As a cheerful blaze is kindled, Colline joins them, grumbling because he has been unable to pawn his books. Their joy is great when Schaunard comes, bringing a supply of food and fuel. and a feast is soon in progress. Benoit, the landlord, interrupts it with demands for rent money but they give him wine and lead him to confess that he is a sad old rogue, until under the pretense of fearing contamination, they forcibly eject him. Finally they all leave with the exception of Rudolph who begins to write, but stops at the knock of Mimi, a girl of beautiful but delicate appearance, who comes to his door to ask for a light. She faints at the threshold but is restored with wine. As she is leaving, she loses her key, and both candles are accidentally extinguished. While groping about for the key, their hands meet in the dark, and they ac-knowledge their sudden and mutual love. They go out together, the enamored Rudolph and the frail poetical girl, who lives alone in an attic and by her embroidery earns a meager living.
The second act takes place near the Café Momus, where the lights are gay and the picturesque and motley crowd of the Latin Quarter flit about; where the air is full of the cheerful cries of the street-vendors, acclaiming their wares, hot coffee, chestnuts and sweetmeats; while above all is heard the strident inquiry, ” Who’ll buy some pretty toys from Parpignol ? ” This spot is regularly frequented by the four inseparable companions, who are nicknamed ” The Four Musketeers.” Rudolph buys Mimi a bonnet and introduces her to his comrades, whom he finds at supper. At this instant, Musetta, a famous grisette, whose ” surname is Temptation,” a being petulant and unprincipled but fascinating, appears with Alcindoro, a foolish old state councilor, who is dancing attendance upon her. Marcel has formerly been her gallant, but has been discarded. He struggles to appear indifferent, but his agitation is plainly evident. Musetta boldly tries to draw his attention and finally pretending that her shoe pinches, orders old Alcindoro off to buy her a new pair. In his absence a most ardent reconciliation is effected. The comrades find they have not the wherewithal for the meal and Musetta saves the situation by adding their bill to hers and leaving them both for Alcindoro, after which subtle strategy Marcel and Colline carry her off shoeless through the crowd.

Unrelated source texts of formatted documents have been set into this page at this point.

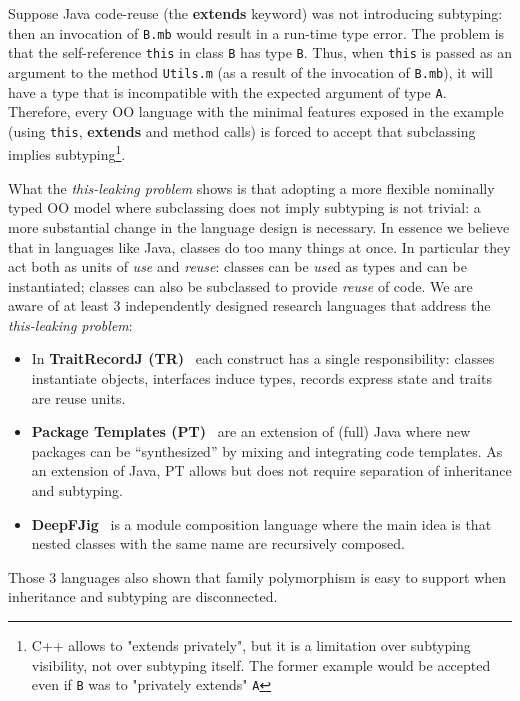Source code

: Suppose Java code-reuse (the {\bf extends} keyword) was not introducing subtyping: then an invocation of 
\lstinline{B.mb} would result in a run-time type error.
The problem is that the
self-reference \lstinline{this} in class \lstinline{B} has 
type \lstinline{B}. Thus, when \lstinline{this} is passed as an argument to 
the method \lstinline{Utils.m} (as a result of the invocation of
\lstinline{B.mb}), it will have a type that is incompatible with the
expected argument of type \lstinline{A}.  
Therefore, every OO language with the minimal features exposed in the example (using \lstinline{this},
{\bf extends} and method calls) is forced to accept that subclassing implies
subtyping\footnote{C++ allows to "extends privately", but it is a limitation over
  subtyping visibility, not over subtyping itself.  The
  former example would be accepted even if \lstinline{B} was to
  "privately extends" \lstinline{A}}.
  

What the \emph{this-leaking problem} shows is that adopting a more flexible
nominally typed OO model where subclassing does not imply subtyping is
not trivial: a more substantial change in the language design is
necessary.  In essence we believe that in languages like Java, classes do too many
things at once. In particular they act both as units of \emph{use} and
\emph{reuse}: classes can be \emph{use}d as types and can be instantiated;
classes can also be subclassed to provide \emph{reuse} of code.
We are aware of at least 3 independently designed research
languages that address the \emph{this-leaking problem}:
\begin{itemize}
\item In {\bf TraitRecordJ (TR)}~\cite{Bettini:2010:ISP:1774088.1774530,BETTINI2013521,Bettini2015282}
each construct has a single responsibility: classes instantiate objects,
interfaces induce types, records express state and traits are reuse units.
\item {\bf Package Templates (PT)}~\cite{KrogdahlMS09,DBLP:journals/taosd/AxelsenSKM12,DBLP:conf/gpce/AxelsenK12}
are an extension of (full) Java where new packages can be ``synthesized'' by mixing
and integrating code templates. As an extension of Java, PT allows but does not require
separation of inheritance and subtyping.
\item {\bf
    DeepFJig}~\cite{deep,servetto2014meta,fjig} is
a module composition language where the main idea is that
nested classes with the same name are recursively composed.
\end{itemize}
Those 3 languages also shown that family polymorphism 
is easy to support when inheritance and subtyping are disconnected.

Rudolph and Mimi have been living together for several months when Act III begins ; but, alas, not happily, for the very intensity of their love brings them pain. Rudolph is continually jealous and for purely fanciful reasons. The lovers realize the advisability of saying fare-well forever. Mimi has come to the tavern where Musetta and Marcel are staying and have been joined .by Rudolph, with this purpose in mind. It is February and snow covers the ground. Over the tavern hangs, as its sign-board, Marcel’s familiar canvas, ” The Passage of the Red Sea.” Marcel finds the girl gazing wistfully into the gaily lighted hostelry. She is in the clutches of consumption and coughing interrupts her words. The sympathetic Marcel upholds her in her intention and when Rudolph appears they say a pathetic farewell and go their separate ways.
The fourth act occurs in the attic-studio of the first act. Here Rudolph and Marcel, again separated from Musetta, pretend to work but are really absorbed in thoughts of the past. Colline and Schaunard enter with four rolls and a herring and they try to make merry over this poor fare. While thus engaged, Musetta rushes in to tell them that Mimi is on the stairs below, too weak to ascend. They bring her in and, while they get her in bed, Musetta relates how she found Mimi dying and begging to be taken to Rudolph. Mimi revives, commends to Marcel Musetta, whose real love for him she has fathomed and feigns sleepiness in order to be left alone with her lover. They embrace affectionately, she assures him of her unfaltering love and he brings out for her to try on the little rose-covered bonnet he had bought for her when first they fell in love. While they are laughing over the memory, Mimi is seized with a spasm of suffocation and falls back dead, and the curtain slowly falls on the sorrow of the stricken Rudolph and his friends.
Among the striking numbers in the score are, in the first act, the duet of Rudolph and Marcel, expressive of their trials and the duet of Mimi and Rodolfo; in the second act, Musetta’s waltz song and in Act IV, Marcel’s final scene with the dying Mimi.